Cerró los ojos y se sumergió en el universo paralelo que ya estallaba en sus oídos. Escuchó el rompiente de las olas ansiosas, el goce de la espuma desparramándose sobre la arena, las puntas de las hojas de palma tamborileando como una legión de insectos frotando sus patas, los troncos venciéndose por el viento…

Sentía una emoción difícil de describir, pero al mismo tiempo una suerte de desasosiego. Le faltaba el aire. Aproximarse a aquella isla tan grande como Francia y más hechicera que los reinos extraordinarios que atravesó Ulises en su regreso a Ítaca, le producía ganas de llorar. Aquel edén ocultaba una presencia, un latido… ¡Un latido! Entonces lo supo.

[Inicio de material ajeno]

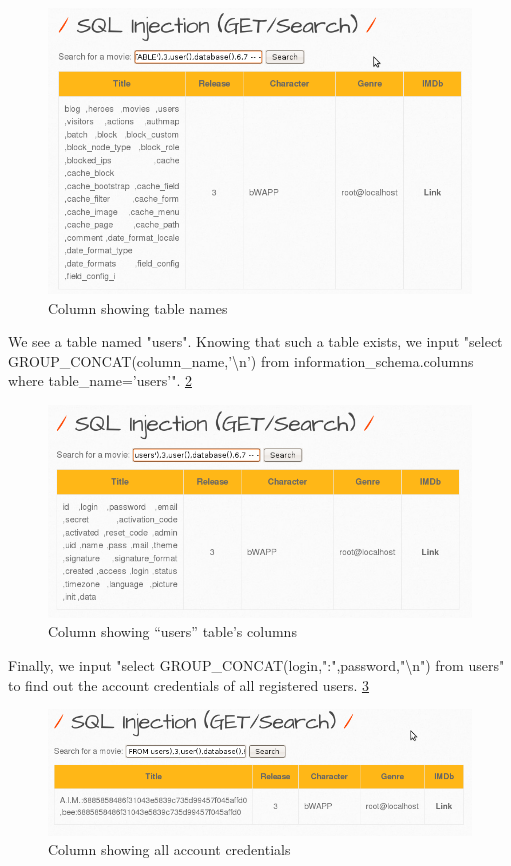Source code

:\documentclass{article}
\begin{document}
\begin{figure}
    \centering
    \includegraphics[width=1\linewidth]{Figures/sqli/sqliattack-3.png}
    \caption{\label{fig:sqliattack-3}Column showing table names}
\end{figure}
We see a table named "users". Knowing that such a table exists, we input "select GROUP\_CONCAT(column\_name,'\textbackslash n') from information\_schema.columns where table\_name='users'". \ref{fig:sqliattack-4}
\begin{figure}
    \centering
    \includegraphics[width=1\linewidth]{Figures/sqli/sqliattack-4.png}
    \caption{\label{fig:sqliattack-4}Column showing “users” table’s columns}
\end{figure}
Finally, we input "select GROUP\_CONCAT(login,":",password,"\textbackslash n") from users" to find out the account credentials of all registered users. \ref{fig:sqliattack-5}
\begin{figure}
    \centering
    \includegraphics[width=1\linewidth]{Figures/sqli/sqliattack-5.png}
    \caption{\label{fig:sqliattack-5}Column showing all account credentials}
\end{figure}
\end{document}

Percibió la fuerza de un corazón único, un pulso repetido que emergía de la tierra y retumbaba en la bóveda celeste, que mantenía a la isla con vida y se aceleraba a medida que el barco se aproximaba, suplicándoles —¿o advirtiéndoles?—que dieran la vuelta.

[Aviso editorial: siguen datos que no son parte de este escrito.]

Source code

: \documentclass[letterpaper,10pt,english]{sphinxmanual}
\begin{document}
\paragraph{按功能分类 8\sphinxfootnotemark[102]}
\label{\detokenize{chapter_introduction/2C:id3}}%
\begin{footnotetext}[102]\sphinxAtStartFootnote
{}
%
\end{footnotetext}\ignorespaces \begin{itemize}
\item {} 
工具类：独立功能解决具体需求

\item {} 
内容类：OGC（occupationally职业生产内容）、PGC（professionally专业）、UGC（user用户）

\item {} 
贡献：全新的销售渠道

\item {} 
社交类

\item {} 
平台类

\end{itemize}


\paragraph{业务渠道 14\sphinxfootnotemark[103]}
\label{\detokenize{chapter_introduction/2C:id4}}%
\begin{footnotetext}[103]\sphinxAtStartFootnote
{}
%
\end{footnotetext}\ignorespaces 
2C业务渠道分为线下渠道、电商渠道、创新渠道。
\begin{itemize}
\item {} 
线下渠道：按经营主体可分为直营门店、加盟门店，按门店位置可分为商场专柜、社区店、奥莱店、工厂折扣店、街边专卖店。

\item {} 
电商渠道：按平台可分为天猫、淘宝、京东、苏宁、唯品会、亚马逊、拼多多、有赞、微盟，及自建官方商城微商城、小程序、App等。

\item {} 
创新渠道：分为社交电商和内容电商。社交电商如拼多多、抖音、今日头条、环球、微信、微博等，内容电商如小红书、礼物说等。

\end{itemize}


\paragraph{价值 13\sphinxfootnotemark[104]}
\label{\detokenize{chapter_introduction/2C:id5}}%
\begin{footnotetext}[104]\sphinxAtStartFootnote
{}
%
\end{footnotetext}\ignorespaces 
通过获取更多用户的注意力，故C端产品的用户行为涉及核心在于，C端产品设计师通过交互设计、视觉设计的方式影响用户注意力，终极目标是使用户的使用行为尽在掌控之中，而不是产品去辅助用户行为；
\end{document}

—¿Qué estamos haciendo aquí? —se lamentó.

Durante horas, que a él le parecieron minutos, bordearon el sur de la isla. No era capaz de separar la mirada de babor. A media tarde le sobresaltó el grito del contramaestre Catroux a su espalda.

—¡Allí está!

La Bouche subió a toda prisa la escalerilla del castillo de popa.

—Había llegado a creer que jamás volvería a ver esta bahía.

Matthieu fue tras él. Parado junto al timón contempló la playa, el peñón cubierto de vegetación.

—¿Aquello es Fort Dauphin?

—Lo que quedó tras la última batalla.

Sobre el acantilado envejecían los restos del bastión: muros destruidos, cañones oxidados y el eco de batallas pasadas, de flechas de fuego y de cuerpos cayendo al mar.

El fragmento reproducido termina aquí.